Op 5 juni 2019 heeft de Rechtbank Oost-Brabant uitspraak gedaan in een strafzaak tegen een verdachte die betrokken was bij een demonstratie tegen de komst van een asielzoekerscentrum (AZC) in Heesch op 18 januari 2016. De verdachte werd vrijgesproken van de beschuldiging van openlijk geweld, omdat de rechtbank niet wettig en overtuigend bewezen achtte dat hij op het moment van de rellen ter plaatse was. De verdachte had verklaard dat hij de demonstratie had verlaten omdat hij moest werken, en er waren onvoldoende belastende bewijsmiddelen om zijn aanwezigheid tijdens de rellen te bevestigen.
Echter, de rechtbank achtte het wel bewezen dat de verdachte op dezelfde datum een zaklamp had weggenomen die toebehoorde aan de politie. Dit feit werd als diefstal gekwalificeerd. De rechtbank hield rekening met de omstandigheden waaronder de diefstal had plaatsgevonden, namelijk tijdens een chaotische situatie tijdens de demonstratie. De verdachte werd veroordeeld tot een taakstraf van 40 uren, waarbij de rechtbank ook de overschrijding van de redelijke termijn in de strafprocedure in aanmerking nam.

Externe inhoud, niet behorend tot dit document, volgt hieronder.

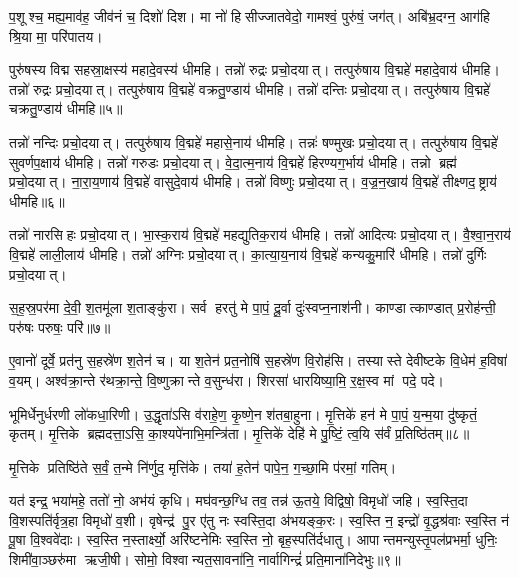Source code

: प॒शूश्च॒ मह्य॒माव॑ह॒ जीव॑नं च॒ दिशो॑ दिश। मा नो॑ हिसीज्जातवेदो॒ गामश्वं॒ पुरु॑षं॒ जग॑त्। अबि॑भ्र॒दग्न॒ आग॑हि श्रि॒या मा॒ परि॑पातय।


 पुरु॑षस्य विद्म सहस्रा॒क्षस्य॑ महादे॒वस्य॑ धीमहि। तन्नो॑ रुद्रः प्रचो॒दयात्। तत्पुरु॑षाय वि॒द्महे॑ महादे॒वाय॑ धीमहि। तन्नो॑ रुद्रः प्रचो॒दयात्। तत्पुरु॑षाय वि॒द्महे॑ वक्रतु॒ण्डाय॑ धीमहि। तन्नो॑ दन्तिः प्रचो॒दयात्। तत्पुरु॑षाय वि॒द्महे॑ चक्रतु॒ण्डाय॑ धीमहि॥५॥

 तन्नो॑ नन्दिः प्रचो॒दयात्। तत्पुरु॑षाय वि॒द्महे॑ महासे॒नाय॑ धीमहि। तन्नः॑ षण्मुखः प्रचो॒दयात्। तत्पुरु॑षाय वि॒द्महे॑ सुवर्णप॒क्षाय॑ धीमहि। तन्नो॑ गरुडः प्रचो॒दयात्। वे॒दा॒त्म॒नाय॑ वि॒द्महे॑ हिरण्यग॒र्भाय॑ धीमहि। तन्नो ब्रह्म॑ प्रचो॒दयात्। ना॒रा॒य॒णाय॑ वि॒द्महे॑ वासुदे॒वाय॑ धीमहि। तन्नो॑ विष्णुः प्रचो॒दयात्। व॒ज्र॒न॒खाय॑ वि॒द्महे॑ तीक्ष्णद॒ष्ट्राय॑ धीमहि॥६॥
 
तन्नो॑ नारसिहः प्रचो॒दयात्। भा॒स्क॒राय॑ वि॒द्महे॑ महद्युतिक॒राय॑ धीमहि। तन्नो॑ आदित्यः प्रचो॒दयात्। वै॒श्वा॒न॒राय॑ वि॒द्महे॑ लाली॒लाय॑ धीमहि। तन्नो॑ अग्निः प्रचो॒दयात्। का॒त्या॒य॒नाय॑ वि॒द्महे॑ कन्यकु॒मारि॑ धीमहि। तन्नो॑ दुर्गिः प्रचो॒दयात्। 

स॒ह॒स्र॒पर॑मा दे॒वी॒ श॒तमू॑ला श॒ताङ्कु॑रा। सर्व हरतु॑ मे पा॒पं॒ दू॒र्वा दुः॑स्वप्न॒नाश॑नी। काण्डात्काण्डात् प्र॒रोह॑न्ती॒ परु॑षः परुषः॒ परि॑॥७॥

ए॒वानो॑ दूर्वे॒ प्रत॑नु स॒हस्रे॑ण श॒तेन॑ च। या श॒तेन॑ प्रत॒नोषि॑ स॒हस्रे॑ण वि॒रोह॑सि। तस्यास्ते देवीष्टके वि॒धेम॑ ह॒विषा॑ व॒यम्। अश्व॑क्रा॒न्ते र॑थक्रा॒न्ते॒ वि॒ष्णुक्रान्ते व॒सुन्ध॑रा। शिरसा॑ धारयिष्या॒मि॒ र॒क्ष॒स्व मां पदे॒ पदे।

 भूमिर्धेनुर्धरणी लो॑कधा॒रिणी। उ॒द्धृता॑ऽसि व॑राहे॒ण॒ कृ॒ष्णे॒न श॑तबा॒हुना। मृ॒त्तिके॑ हन॑ मे पा॒पं॒ य॒न्म॒या दु॑ष्कृतं॒ कृतम्। मृ॒त्तिके ब्रह्मदत्ता॒ऽसि॒ का॒श्यपे॑नाभि॒मन्त्रि॑ता। मृ॒त्तिके॑ देहि॑ मे पु॒ष्टिं॒ त्व॒यि स॑र्वं प्र॒तिष्ठि॑तम्॥८॥
 
 मृ॒त्तिके प्रतिष्ठि॑ते स॒र्वं॒ त॒न्मे नि॑र्णुद॒ मृत्ति॑के। तया॑ ह॒तेन॑ पापे॒न॒ ग॒च्छा॒मि प॑रमां॒ गतिम्।

यत॑ इन्द्र॒ भया॑महे॒ ततो॑ नो॒ अभ॑यं कृधि। मघ॑वन्छ॒ग्धि तव॒ तन्न॑ ऊ॒तये॒ विद्विषो॒ विमृधो॑ जहि। स्व॒स्ति॒दा वि॒शस्पति॑र्वृत्र॒हा विमृधो॑ व॒शी। वृषेन्द्र॑ पु॒र ए॑तु नः स्वस्ति॒दा अ॑भयङ्क॒रः। स्व॒स्ति न॒ इन्द्रो॑ वृ॒द्धश्र॑वाः स्व॒स्ति न॑ पू॒षा वि॒श्ववे॑दाः। स्व॒स्ति न॒स्तार्क्ष्यो॒ अरि॑ष्टनेमिः स्व॒स्ति नो॒ बृह॒स्पति॑र्दधातु। आपान्तमन्युस्तृ॒पल॑प्रभर्मा॒ धुनिः॒ शिमी॑वा॒ञ्छरु॑मा ऋजी॒षी। सोमो॒ विश्वान्यत॒सावना॑नि॒ नार्वागिन्द्रं॑ प्रति॒माना॑निदेभुः॥९॥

De rechtbank oordeelde dat de verdachte zich schuldig had gemaakt aan diefstal, wat leidde tot financiële schade voor de politie. De vorderingen van benadeelde partijen werden gedeeltelijk toegewezen, waarbij de rechtbank de verdachte ook verplichtte tot betaling van een schadevergoeding aan de politie eenheid Oost-Brabant. De uitspraak benadrukt de noodzaak van normhandhaving en het belang van het afdoen van strafzaken binnen een redelijke termijn.